### [TASK DIRECTIONS]
Set down exactly the lines below between the line holding "du des Todes sterben." and the line holding "images. Also, it", inclusive; no other line belongs in the answer.

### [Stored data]

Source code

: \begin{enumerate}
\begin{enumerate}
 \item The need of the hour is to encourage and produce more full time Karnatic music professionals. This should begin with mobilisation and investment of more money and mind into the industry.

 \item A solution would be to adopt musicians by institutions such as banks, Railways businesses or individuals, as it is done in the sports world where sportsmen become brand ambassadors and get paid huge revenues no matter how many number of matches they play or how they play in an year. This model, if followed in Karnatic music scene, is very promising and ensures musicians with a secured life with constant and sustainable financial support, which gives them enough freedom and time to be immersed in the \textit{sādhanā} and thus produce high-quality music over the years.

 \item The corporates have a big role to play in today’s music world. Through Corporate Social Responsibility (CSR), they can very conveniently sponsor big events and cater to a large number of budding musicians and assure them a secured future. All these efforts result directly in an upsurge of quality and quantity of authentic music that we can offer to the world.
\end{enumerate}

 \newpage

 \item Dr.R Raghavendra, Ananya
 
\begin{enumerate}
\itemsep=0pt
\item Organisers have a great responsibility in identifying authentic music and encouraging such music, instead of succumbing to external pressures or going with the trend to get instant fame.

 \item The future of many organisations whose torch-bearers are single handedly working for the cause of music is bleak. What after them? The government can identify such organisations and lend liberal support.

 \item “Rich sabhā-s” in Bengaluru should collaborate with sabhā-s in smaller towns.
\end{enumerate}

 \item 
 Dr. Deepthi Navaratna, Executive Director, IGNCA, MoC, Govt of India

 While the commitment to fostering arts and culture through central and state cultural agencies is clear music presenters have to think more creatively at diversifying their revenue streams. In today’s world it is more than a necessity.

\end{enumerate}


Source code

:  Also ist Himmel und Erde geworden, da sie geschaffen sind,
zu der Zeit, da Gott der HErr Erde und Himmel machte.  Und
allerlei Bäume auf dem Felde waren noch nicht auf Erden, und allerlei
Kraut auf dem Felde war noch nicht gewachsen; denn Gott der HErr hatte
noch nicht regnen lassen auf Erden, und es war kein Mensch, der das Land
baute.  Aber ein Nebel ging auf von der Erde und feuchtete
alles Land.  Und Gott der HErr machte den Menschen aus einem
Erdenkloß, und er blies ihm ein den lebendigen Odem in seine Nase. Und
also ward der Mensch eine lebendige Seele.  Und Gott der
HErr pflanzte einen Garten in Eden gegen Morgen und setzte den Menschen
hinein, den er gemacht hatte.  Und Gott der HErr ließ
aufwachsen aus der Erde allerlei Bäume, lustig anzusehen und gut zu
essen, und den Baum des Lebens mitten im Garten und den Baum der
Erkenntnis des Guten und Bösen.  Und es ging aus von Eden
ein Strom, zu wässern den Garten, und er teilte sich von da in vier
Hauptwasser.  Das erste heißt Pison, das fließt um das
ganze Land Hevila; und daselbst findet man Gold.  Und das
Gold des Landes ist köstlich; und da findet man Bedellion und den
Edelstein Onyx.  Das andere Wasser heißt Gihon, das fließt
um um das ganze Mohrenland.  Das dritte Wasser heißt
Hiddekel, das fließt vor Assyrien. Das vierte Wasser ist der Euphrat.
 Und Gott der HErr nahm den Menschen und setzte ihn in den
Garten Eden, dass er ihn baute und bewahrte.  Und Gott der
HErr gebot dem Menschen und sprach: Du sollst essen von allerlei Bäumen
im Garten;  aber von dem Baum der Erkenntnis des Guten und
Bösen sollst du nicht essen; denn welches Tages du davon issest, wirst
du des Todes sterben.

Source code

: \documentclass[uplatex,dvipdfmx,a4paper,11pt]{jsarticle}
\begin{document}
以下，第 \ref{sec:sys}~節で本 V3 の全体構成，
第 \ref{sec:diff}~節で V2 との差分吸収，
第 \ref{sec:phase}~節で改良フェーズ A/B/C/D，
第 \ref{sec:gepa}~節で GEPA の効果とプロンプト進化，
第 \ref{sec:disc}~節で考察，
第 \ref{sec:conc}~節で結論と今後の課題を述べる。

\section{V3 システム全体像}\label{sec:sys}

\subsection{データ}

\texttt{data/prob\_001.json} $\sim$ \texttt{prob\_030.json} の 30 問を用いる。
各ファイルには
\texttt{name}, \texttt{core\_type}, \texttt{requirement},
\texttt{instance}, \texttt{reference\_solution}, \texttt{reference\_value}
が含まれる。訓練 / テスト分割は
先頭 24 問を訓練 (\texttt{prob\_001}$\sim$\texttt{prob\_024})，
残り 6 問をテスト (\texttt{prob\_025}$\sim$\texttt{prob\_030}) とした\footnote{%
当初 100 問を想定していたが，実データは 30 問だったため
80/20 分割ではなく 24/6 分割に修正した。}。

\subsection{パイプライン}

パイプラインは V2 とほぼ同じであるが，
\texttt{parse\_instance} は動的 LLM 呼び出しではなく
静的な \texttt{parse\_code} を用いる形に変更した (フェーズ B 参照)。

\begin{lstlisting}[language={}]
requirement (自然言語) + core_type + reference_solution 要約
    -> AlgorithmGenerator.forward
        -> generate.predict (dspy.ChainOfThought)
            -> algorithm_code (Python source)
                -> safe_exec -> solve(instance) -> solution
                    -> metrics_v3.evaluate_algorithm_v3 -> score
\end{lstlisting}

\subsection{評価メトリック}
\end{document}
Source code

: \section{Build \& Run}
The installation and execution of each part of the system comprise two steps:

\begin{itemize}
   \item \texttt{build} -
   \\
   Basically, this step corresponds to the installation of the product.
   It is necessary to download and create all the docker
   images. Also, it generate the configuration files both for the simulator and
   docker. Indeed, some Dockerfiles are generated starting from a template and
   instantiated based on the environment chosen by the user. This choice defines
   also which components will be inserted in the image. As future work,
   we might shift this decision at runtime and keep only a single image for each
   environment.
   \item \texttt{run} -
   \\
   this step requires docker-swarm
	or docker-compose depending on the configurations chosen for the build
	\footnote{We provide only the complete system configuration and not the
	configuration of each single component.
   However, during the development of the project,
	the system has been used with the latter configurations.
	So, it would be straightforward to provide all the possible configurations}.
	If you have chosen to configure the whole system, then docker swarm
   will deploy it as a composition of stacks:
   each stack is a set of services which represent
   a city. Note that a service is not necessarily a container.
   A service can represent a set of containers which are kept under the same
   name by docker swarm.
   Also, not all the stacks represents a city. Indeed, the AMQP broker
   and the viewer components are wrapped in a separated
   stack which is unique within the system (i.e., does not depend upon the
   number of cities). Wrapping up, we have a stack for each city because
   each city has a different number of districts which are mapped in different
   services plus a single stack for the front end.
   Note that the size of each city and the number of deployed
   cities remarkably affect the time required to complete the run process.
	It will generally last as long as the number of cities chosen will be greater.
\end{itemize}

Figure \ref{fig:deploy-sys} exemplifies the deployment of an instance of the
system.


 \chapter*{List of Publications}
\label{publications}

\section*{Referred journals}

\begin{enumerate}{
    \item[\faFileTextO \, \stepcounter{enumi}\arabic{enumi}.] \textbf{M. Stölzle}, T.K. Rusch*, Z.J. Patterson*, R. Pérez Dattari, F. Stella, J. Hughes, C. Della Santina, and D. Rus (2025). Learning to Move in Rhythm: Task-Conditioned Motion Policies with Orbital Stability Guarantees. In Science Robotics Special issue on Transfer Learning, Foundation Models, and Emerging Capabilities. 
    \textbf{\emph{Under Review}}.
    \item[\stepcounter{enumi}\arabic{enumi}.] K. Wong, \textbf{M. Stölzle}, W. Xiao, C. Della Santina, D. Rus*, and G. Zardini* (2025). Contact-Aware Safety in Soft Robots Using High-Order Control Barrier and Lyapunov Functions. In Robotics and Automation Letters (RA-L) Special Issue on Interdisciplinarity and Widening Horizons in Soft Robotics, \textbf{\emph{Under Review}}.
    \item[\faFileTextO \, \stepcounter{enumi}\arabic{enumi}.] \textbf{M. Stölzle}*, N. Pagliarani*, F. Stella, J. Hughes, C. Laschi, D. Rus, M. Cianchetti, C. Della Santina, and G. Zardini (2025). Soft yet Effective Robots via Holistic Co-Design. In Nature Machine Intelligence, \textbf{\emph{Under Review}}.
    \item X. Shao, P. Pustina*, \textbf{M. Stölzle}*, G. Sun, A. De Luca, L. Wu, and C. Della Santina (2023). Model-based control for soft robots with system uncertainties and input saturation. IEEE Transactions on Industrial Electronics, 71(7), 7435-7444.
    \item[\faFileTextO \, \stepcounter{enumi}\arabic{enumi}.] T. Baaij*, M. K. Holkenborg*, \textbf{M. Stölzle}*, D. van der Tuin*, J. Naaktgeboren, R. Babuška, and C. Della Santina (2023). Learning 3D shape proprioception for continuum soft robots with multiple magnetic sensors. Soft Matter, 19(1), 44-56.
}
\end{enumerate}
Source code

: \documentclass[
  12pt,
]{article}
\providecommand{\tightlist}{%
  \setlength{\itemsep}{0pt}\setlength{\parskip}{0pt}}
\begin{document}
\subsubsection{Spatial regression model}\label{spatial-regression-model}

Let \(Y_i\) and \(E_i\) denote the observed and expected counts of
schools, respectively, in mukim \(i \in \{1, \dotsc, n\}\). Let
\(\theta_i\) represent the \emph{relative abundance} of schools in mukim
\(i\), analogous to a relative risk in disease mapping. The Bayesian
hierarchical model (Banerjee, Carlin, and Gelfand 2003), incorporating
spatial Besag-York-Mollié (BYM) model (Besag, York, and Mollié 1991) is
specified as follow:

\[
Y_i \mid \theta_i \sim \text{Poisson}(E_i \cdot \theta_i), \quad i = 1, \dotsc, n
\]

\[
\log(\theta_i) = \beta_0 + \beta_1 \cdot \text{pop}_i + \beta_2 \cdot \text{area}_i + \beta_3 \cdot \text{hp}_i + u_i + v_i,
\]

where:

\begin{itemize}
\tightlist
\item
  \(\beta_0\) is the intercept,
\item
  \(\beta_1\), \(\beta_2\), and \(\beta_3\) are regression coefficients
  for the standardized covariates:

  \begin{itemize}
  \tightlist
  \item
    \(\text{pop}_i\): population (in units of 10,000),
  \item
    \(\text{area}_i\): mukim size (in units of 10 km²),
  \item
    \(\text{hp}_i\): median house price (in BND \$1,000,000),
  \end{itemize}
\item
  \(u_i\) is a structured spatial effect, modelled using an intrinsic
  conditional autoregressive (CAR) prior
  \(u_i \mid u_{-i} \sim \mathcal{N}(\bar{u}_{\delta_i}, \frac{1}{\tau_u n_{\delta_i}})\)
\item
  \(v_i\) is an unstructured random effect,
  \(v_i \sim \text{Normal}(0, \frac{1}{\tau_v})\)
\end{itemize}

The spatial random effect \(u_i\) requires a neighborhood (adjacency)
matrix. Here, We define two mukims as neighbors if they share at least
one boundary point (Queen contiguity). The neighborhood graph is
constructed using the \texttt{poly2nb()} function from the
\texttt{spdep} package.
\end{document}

### [EXERCISE OUTPUT]
du des Todes sterben.

Source code

: \documentclass[uplatex,dvipdfmx,a4paper,11pt]{jsarticle}
\begin{document}
以下，第 \ref{sec:sys}~節で本 V3 の全体構成，
第 \ref{sec:diff}~節で V2 との差分吸収，
第 \ref{sec:phase}~節で改良フェーズ A/B/C/D，
第 \ref{sec:gepa}~節で GEPA の効果とプロンプト進化，
第 \ref{sec:disc}~節で考察，
第 \ref{sec:conc}~節で結論と今後の課題を述べる。

\section{V3 システム全体像}\label{sec:sys}

\subsection{データ}

\texttt{data/prob\_001.json} $\sim$ \texttt{prob\_030.json} の 30 問を用いる。
各ファイルには
\texttt{name}, \texttt{core\_type}, \texttt{requirement},
\texttt{instance}, \texttt{reference\_solution}, \texttt{reference\_value}
が含まれる。訓練 / テスト分割は
先頭 24 問を訓練 (\texttt{prob\_001}$\sim$\texttt{prob\_024})，
残り 6 問をテスト (\texttt{prob\_025}$\sim$\texttt{prob\_030}) とした\footnote{%
当初 100 問を想定していたが，実データは 30 問だったため
80/20 分割ではなく 24/6 分割に修正した。}。

\subsection{パイプライン}

パイプラインは V2 とほぼ同じであるが，
\texttt{parse\_instance} は動的 LLM 呼び出しではなく
静的な \texttt{parse\_code} を用いる形に変更した (フェーズ B 参照)。

\begin{lstlisting}[language={}]
requirement (自然言語) + core_type + reference_solution 要約
    -> AlgorithmGenerator.forward
        -> generate.predict (dspy.ChainOfThought)
            -> algorithm_code (Python source)
                -> safe_exec -> solve(instance) -> solution
                    -> metrics_v3.evaluate_algorithm_v3 -> score
\end{lstlisting}

\subsection{評価メトリック}
\end{document}
Source code

: \section{Build \& Run}
The installation and execution of each part of the system comprise two steps:

\begin{itemize}
   \item \texttt{build} -
   \\
   Basically, this step corresponds to the installation of the product.
   It is necessary to download and create all the docker
   images. Also, it generate the configuration files both for the simulator and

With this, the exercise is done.